Blood glucose levels in animals are
primarily regulated by the glucagon receptor (GCGR) family, which maintains
high sequence similarity and functional conservation across vertebrates. While
birds and reptiles share similar glucose-lipid metabolic processes with mammals
(including humans), they exhibit significant evolutionary differences.
In vertebrates, carbohydrate homeostasis is
critical for energy requirements and overall health. Blood glucose levels are
tightly regulated within metabolic homeostasis and maintained through
species-specific feedback mechanisms. However, this homeostasis is disrupted in
birds. As early as 1893, German physician Minkowski and colleagues observed
that birds have significantly higher blood glucose levels than other
vertebrates. However, for over a century, the molecular mechanisms underlying
this hyperglycemia have remained an unsolved scientific mystery.
Through molecular evolution analyses and
constitutive activity screening of GCGR across vertebrates, researchers
discovered that avian GCGR exhibits high constitutive activity and is highly
expressed in the liver. Among vertebrates, placental mammals lack constitutive
GCGR activity but exhibit high hepatic expression levels. Non-placental mammals
have weak constitutive GCGR activity and high hepatic level. Most non-mammalian
vertebrates express GCGR at low levels in the liver but possess strong constitutive
activity. Only birds and Agamidae lizards (e.g., bearded dragons) have high
hepatic expression of constitutively active GCGR.

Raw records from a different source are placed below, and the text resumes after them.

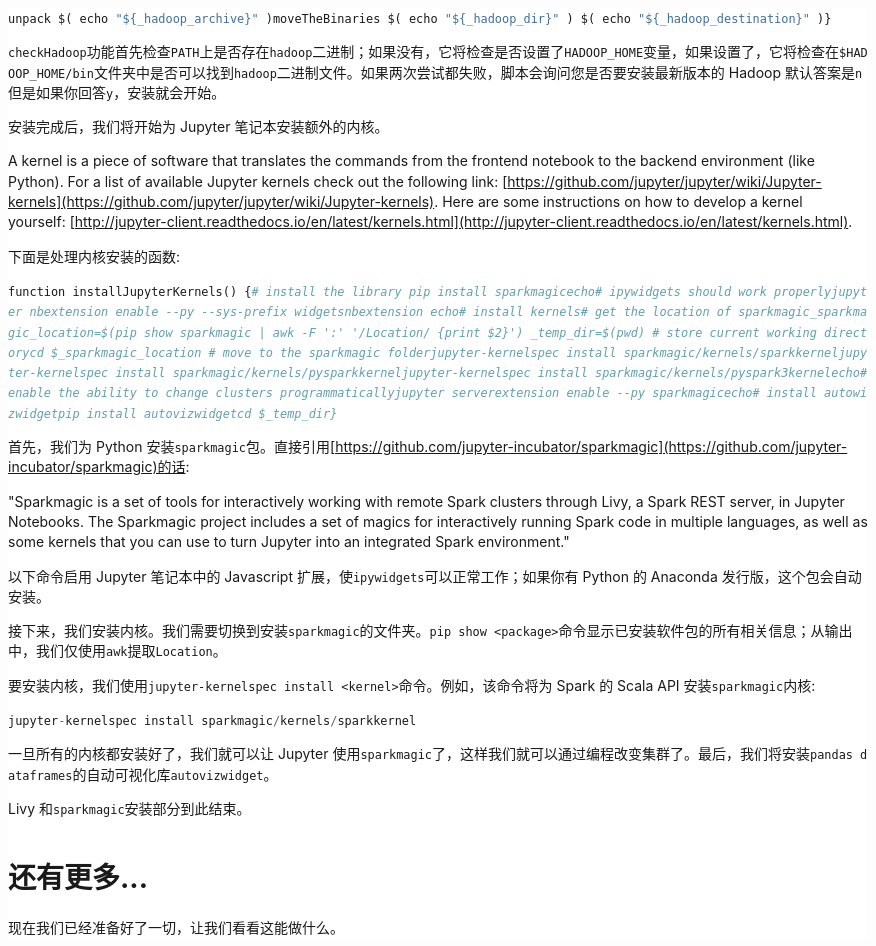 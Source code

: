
 ```py
unpack $( echo "${_hadoop_archive}" )moveTheBinaries $( echo "${_hadoop_dir}" ) $( echo "${_hadoop_destination}" )}
```

`checkHadoop`功能首先检查`PATH`上是否存在`hadoop`二进制；如果没有，它将检查是否设置了`HADOOP_HOME`变量，如果设置了，它将检查在`$HADOOP_HOME/bin`文件夹中是否可以找到`hadoop`二进制文件。如果两次尝试都失败，脚本会询问您是否要安装最新版本的 Hadoop 默认答案是`n`但是如果你回答`y`，安装就会开始。

安装完成后，我们将开始为 Jupyter 笔记本安装额外的内核。

A kernel is a piece of software that translates the commands from the frontend notebook to the backend environment (like Python). For a list of available Jupyter kernels check out the following link: [https://github.com/jupyter/jupyter/wiki/Jupyter-kernels](https://github.com/jupyter/jupyter/wiki/Jupyter-kernels). Here are some instructions on how to develop a kernel yourself: [http://jupyter-client.readthedocs.io/en/latest/kernels.html](http://jupyter-client.readthedocs.io/en/latest/kernels.html).

下面是处理内核安装的函数:

```py
function installJupyterKernels() {# install the library pip install sparkmagicecho# ipywidgets should work properlyjupyter nbextension enable --py --sys-prefix widgetsnbextension echo# install kernels# get the location of sparkmagic_sparkmagic_location=$(pip show sparkmagic | awk -F ':' '/Location/ {print $2}') _temp_dir=$(pwd) # store current working directorycd $_sparkmagic_location # move to the sparkmagic folderjupyter-kernelspec install sparkmagic/kernels/sparkkerneljupyter-kernelspec install sparkmagic/kernels/pysparkkerneljupyter-kernelspec install sparkmagic/kernels/pyspark3kernelecho# enable the ability to change clusters programmaticallyjupyter serverextension enable --py sparkmagicecho# install autowizwidgetpip install autovizwidgetcd $_temp_dir}
```

首先，我们为 Python 安装`sparkmagic`包。直接引用[https://github.com/jupyter-incubator/sparkmagic](https://github.com/jupyter-incubator/sparkmagic)的话:

"Sparkmagic is a set of tools for interactively working with remote Spark clusters through Livy, a Spark REST server, in Jupyter Notebooks. The Sparkmagic project includes a set of magics for interactively running Spark code in multiple languages, as well as some kernels that you can use to turn Jupyter into an integrated Spark environment."

以下命令启用 Jupyter 笔记本中的 Javascript 扩展，使`ipywidgets`可以正常工作；如果你有 Python 的 Anaconda 发行版，这个包会自动安装。

接下来，我们安装内核。我们需要切换到安装`sparkmagic`的文件夹。`pip show <package>`命令显示已安装软件包的所有相关信息；从输出中，我们仅使用`awk`提取`Location`。

要安装内核，我们使用`jupyter-kernelspec install <kernel>`命令。例如，该命令将为 Spark 的 Scala API 安装`sparkmagic`内核:

```py
jupyter-kernelspec install sparkmagic/kernels/sparkkernel 
```

一旦所有的内核都安装好了，我们就可以让 Jupyter 使用`sparkmagic`了，这样我们就可以通过编程改变集群了。最后，我们将安装`pandas dataframes`的自动可视化库`autovizwidget`。

Livy 和`sparkmagic`安装部分到此结束。

# 还有更多...

现在我们已经准备好了一切，让我们看看这能做什么。
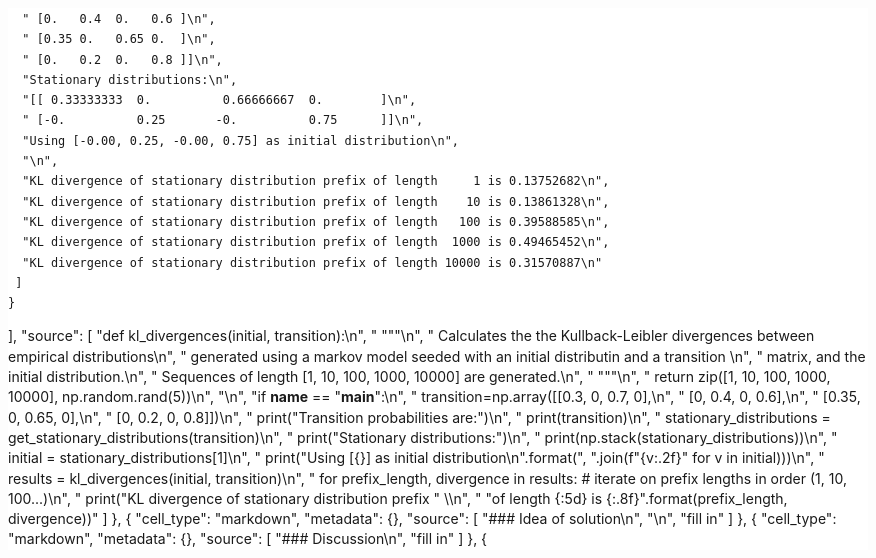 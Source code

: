      " [0.   0.4  0.   0.6 ]\n",
      " [0.35 0.   0.65 0.  ]\n",
      " [0.   0.2  0.   0.8 ]]\n",
      "Stationary distributions:\n",
      "[[ 0.33333333  0.          0.66666667  0.        ]\n",
      " [-0.          0.25       -0.          0.75      ]]\n",
      "Using [-0.00, 0.25, -0.00, 0.75] as initial distribution\n",
      "\n",
      "KL divergence of stationary distribution prefix of length     1 is 0.13752682\n",
      "KL divergence of stationary distribution prefix of length    10 is 0.13861328\n",
      "KL divergence of stationary distribution prefix of length   100 is 0.39588585\n",
      "KL divergence of stationary distribution prefix of length  1000 is 0.49465452\n",
      "KL divergence of stationary distribution prefix of length 10000 is 0.31570887\n"
     ]
    }
   ],
   "source": [
    "def kl_divergences(initial, transition):\n",
    "    \"\"\"\n",
    "    Calculates the the Kullback-Leibler divergences between empirical distributions\n",
    "    generated using a markov model seeded with an initial distributin and a transition \n",
    "    matrix, and the initial distribution.\n",
    "    Sequences of length [1, 10, 100, 1000, 10000] are generated.\n",
    "    \"\"\"\n",
    "    return zip([1, 10, 100, 1000, 10000], np.random.rand(5))\n",
    "\n",
    "if __name__ == \"__main__\":\n",
    "    transition=np.array([[0.3, 0, 0.7, 0],\n",
    "                         [0, 0.4, 0, 0.6],\n",
    "                         [0.35, 0, 0.65, 0],\n",
    "                         [0, 0.2, 0, 0.8]])\n",
    "    print(\"Transition probabilities are:\")\n",
    "    print(transition)\n",
    "    stationary_distributions = get_stationary_distributions(transition)\n",
    "    print(\"Stationary distributions:\")\n",
    "    print(np.stack(stationary_distributions))\n",
    "    initial = stationary_distributions[1]\n",
    "    print(\"Using [{}] as initial distribution\\n\".format(\", \".join(f\"{v:.2f}\" for v in initial)))\n",
    "    results = kl_divergences(initial, transition)\n",
    "    for prefix_length, divergence in results: # iterate on prefix lengths in order (1, 10, 100...)\n",
    "        print(\"KL divergence of stationary distribution prefix \" \\\n",
    "              \"of length {:5d} is {:.8f}\".format(prefix_length, divergence))"
   ]
  },
  {
   "cell_type": "markdown",
   "metadata": {},
   "source": [
    "### Idea of solution\n",
    "\n",
    "fill in"
   ]
  },
  {
   "cell_type": "markdown",
   "metadata": {},
   "source": [
    "### Discussion\n",
    "fill in"
   ]
  },
  {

The study also identified eSNPsin promoter
regions that potentially regulate GCGR gene expression.
The team conducted cellular experiments and
in vivo studies across multiple vertebrate species, including zebrafish,
bearded dragons, leopard geckos, budgerigars, chickens, white-rumped munia and
mice. They employed AAV-based gene delivery and genetic editing to confirm that
both overexpression and knockdown of constitutively active GCGR alter blood
glucose levels in different vertebrates. Additionally, the study identified a
naturally occurring point mutation (hsGCGRH339R) in the ICL3 region of the human
GCGR, which exhibits weak constitutive activity. When overexpressed in the
liver of mice, this mutation resulted in hyperglycemia and weight loss.
This research significantly advances our
understanding of adaptive evolution in biological systems. The team proposed
that glucose, as the primary short-term fuel for avian flight, enhances rapid
carbohydrate energy supply during takeoff, enabling flight bursts. The
GCGR-driven hyperglycemia in birds provides a large energy reservoir for
sustained flight. Birds utilize this constitutively active GCGR-mediated energy
supply to support flight while evolving additional strategies such as migration
to adapt to environmental changes.
From a molecular evolution and
physiological adaptation perspective, the study also deciphers the downstream
mechanisms of constitutively active GCGR, providing critical insights into
metabolic homeostasis. These findings may offer theoretical foundations and
potential therapeutic targets for treating diabetes, obesity, and metabolic
liver diseases.
Zhang Chang and Xiang Xiangying, two Ph.D.
candidates from West China Hospital, are the co-first authors of the paper,
with Prof. Deng Cheng as the corresponding author.